▶ _Your goal_
Reproduce exactly the lines of this material that begin at the line with "少不学为吏，僶俛亦非良。" and end at the line with "## Properties", both included. Omit the pictures and everything else.

::: Dataset entries

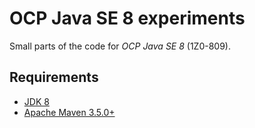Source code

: # OCP Java SE 8 experiments

Small parts of the code for *OCP Java SE 8* (1Z0-809).

## Requirements

* [JDK 8](http://www.oracle.com/technetwork/java/javase/downloads/index.html)
* [Apache Maven 3.5.0+](https://maven.apache.org/download.cgi)
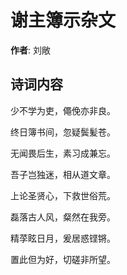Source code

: # 谢主簿示杂文

**作者**: 刘敞

## 诗词内容

少不学为吏，僶俛亦非良。

终日簿书间，忽疑鬓髪苍。

无闻畏后生，素习成兼忘。

吾子岂独迷，相从道文章。

上论圣贤心，下救世俗荒。

磊落古人风，粲然在我旁。

精莩眩日月，爰居惑铿锵。

置此但为好，切磋非所望。

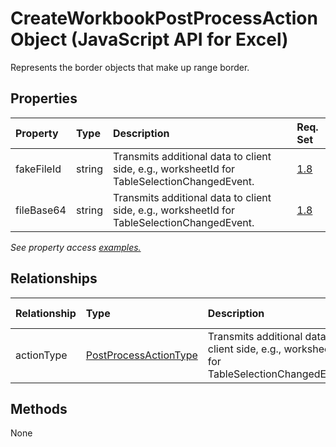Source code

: # CreateWorkbookPostProcessAction Object (JavaScript API for Excel)

Represents the border objects that make up range border.

## Properties

| Property	   | Type	|Description| Req. Set|
|:---------------|:--------|:----------|:----|
|fakeFileId|string|Transmits additional data to client side, e.g., worksheetId for TableSelectionChangedEvent.|[1.8](../requirement-sets/excel-api-requirement-sets.md)|
|fileBase64|string|Transmits additional data to client side, e.g., worksheetId for TableSelectionChangedEvent.|[1.8](../requirement-sets/excel-api-requirement-sets.md)|

_See property access [examples.](#property-access-examples)_

## Relationships
| Relationship | Type	|Description| Req. Set|
|:---------------|:--------|:----------|:----|
|actionType|[PostProcessActionType](postprocessactiontype.md)|Transmits additional data to client side, e.g., worksheetId for TableSelectionChangedEvent.|[1.8](../requirement-sets/excel-api-requirement-sets.md)|

## Methods
None

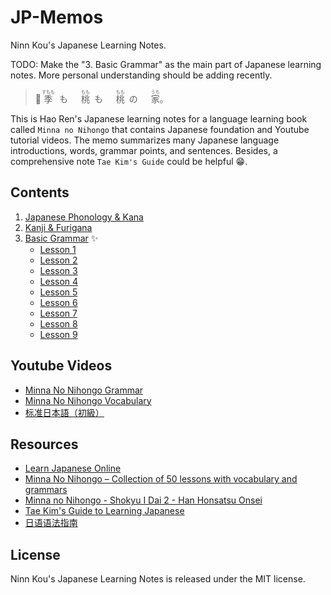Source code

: # JP-Memos

Ninn Kou's Japanese Learning Notes.

TODO: Make the "3. Basic Grammar" as the main part of Japanese learning notes. More personal understanding should be adding recently.

>🌸 <ruby>季<rp>（</rp><rt>すもも</rt><rp>）</rp>も　<rp>（</rp><rt></rt><rp>）</rp>桃<rp>（</rp><rt>もも</rt><rp>）</rp>も　<rp>（</rp><rt></rt><rp>）</rp>桃<rp>（</rp><rt>もも</rt><rp>）</rp>の　<rp>（</rp><rt></rt><rp>）</rp>家<rp>（</rp><rt>うち</rt><rp>）</rp></ruby>。

This is Hao Ren's Japanese learning notes for a language learning book called `Minna no Nihongo` that contains Japanese foundation and Youtube tutorial videos. The memo summarizes many Japanese language introductions, words, grammar points, and sentences. Besides, a comprehensive note `Tae Kim's Guide` could be helpful 😁.

## Contents

1. [Japanese Phonology & Kana](https://github.com/flying-yogurt/JP-Memos/blob/master/structure/01_Phonology_and_Kana.md)
2. [Kanji & Furigana](https://github.com/flying-yogurt/JP-Memos/blob/master/structure/02_Kanji_and_Furigana.md)
3. [Basic Grammar](https://github.com/flying-yogurt/JP-Memos/blob/master/structure/03_Basic_Grammar.md) ✨
    - [Lesson 1](https://github.com/flying-yogurt/JP-Memos/blob/master/grammar_notes/Lesson_01_Grammar.md)
    - [Lesson 2](https://github.com/flying-yogurt/JP-Memos/blob/master/grammar_notes/Lesson_02_Grammar.md)
    - [Lesson 3](https://github.com/flying-yogurt/JP-Memos/blob/master/grammar_notes/Lesson_03_Grammar.md)
    - [Lesson 4](https://github.com/flying-yogurt/JP-Memos/blob/master/grammar_notes/Lesson_04_Grammar.md)
    - [Lesson 5](https://github.com/flying-yogurt/JP-Memos/blob/master/grammar_notes/Lesson_05_Grammar.md)
    - [Lesson 6](https://github.com/flying-yogurt/JP-Memos/blob/master/grammar_notes/Lesson_06_Grammar.md)
    - [Lesson 7](https://github.com/flying-yogurt/JP-Memos/blob/master/grammar_notes/Lesson_07_Grammar.md)
    - [Lesson 8](https://github.com/flying-yogurt/JP-Memos/blob/master/grammar_notes/Lesson_08_Grammar.md)
    - [Lesson 9](https://github.com/flying-yogurt/JP-Memos/blob/master/grammar_notes/Lesson_09_Grammar.md)

## Youtube Videos

- [Minna No Nihongo Grammar](https://www.youtube.com/playlist?list=PLag_mhJfCJ-18WyYoklCPxIpYbeRgmWLJ)
- [Minna No Nihongo Vocabulary](https://www.youtube.com/playlist?list=PLag_mhJfCJ-038RtKIdpE4KSi4t-Z98UT)
- [标准日本語（初級）](https://www.youtube.com/playlist?list=PL7D012D6DC2C145D7)

## Resources

- [Learn Japanese Online](http://j-learning.com)
- [Minna No Nihongo – Collection of 50 lessons with vocabulary and grammars](http://wordgrammar.net/minna-no-nihongo-collection-of-50-lessons-with-vocabulary-and-grammars/)
- [Minna no Nihongo - Shokyu I Dai 2 - Han Honsatsu Onsei](https://www.3anet.co.jp/np/en/resrcs/230020/)
- [Tae Kim's Guide to Learning Japanese](http://www.guidetojapanese.org/learn/)
- [日语语法指南](https://res.wokanxing.info/jpgramma/)

## License

Ninn Kou's Japanese Learning Notes is released under the MIT license.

::::::

▶ _Task answer_
少不学为吏，僶俛亦非良。

终日簿书间，忽疑鬓髪苍。

无闻畏后生，素习成兼忘。

吾子岂独迷，相从道文章。

上论圣贤心，下救世俗荒。

磊落古人风，粲然在我旁。

精莩眩日月，爰居惑铿锵。

置此但为好，切磋非所望。

Source code

: # CreateWorkbookPostProcessAction Object (JavaScript API for Excel)

Represents the border objects that make up range border.

## Properties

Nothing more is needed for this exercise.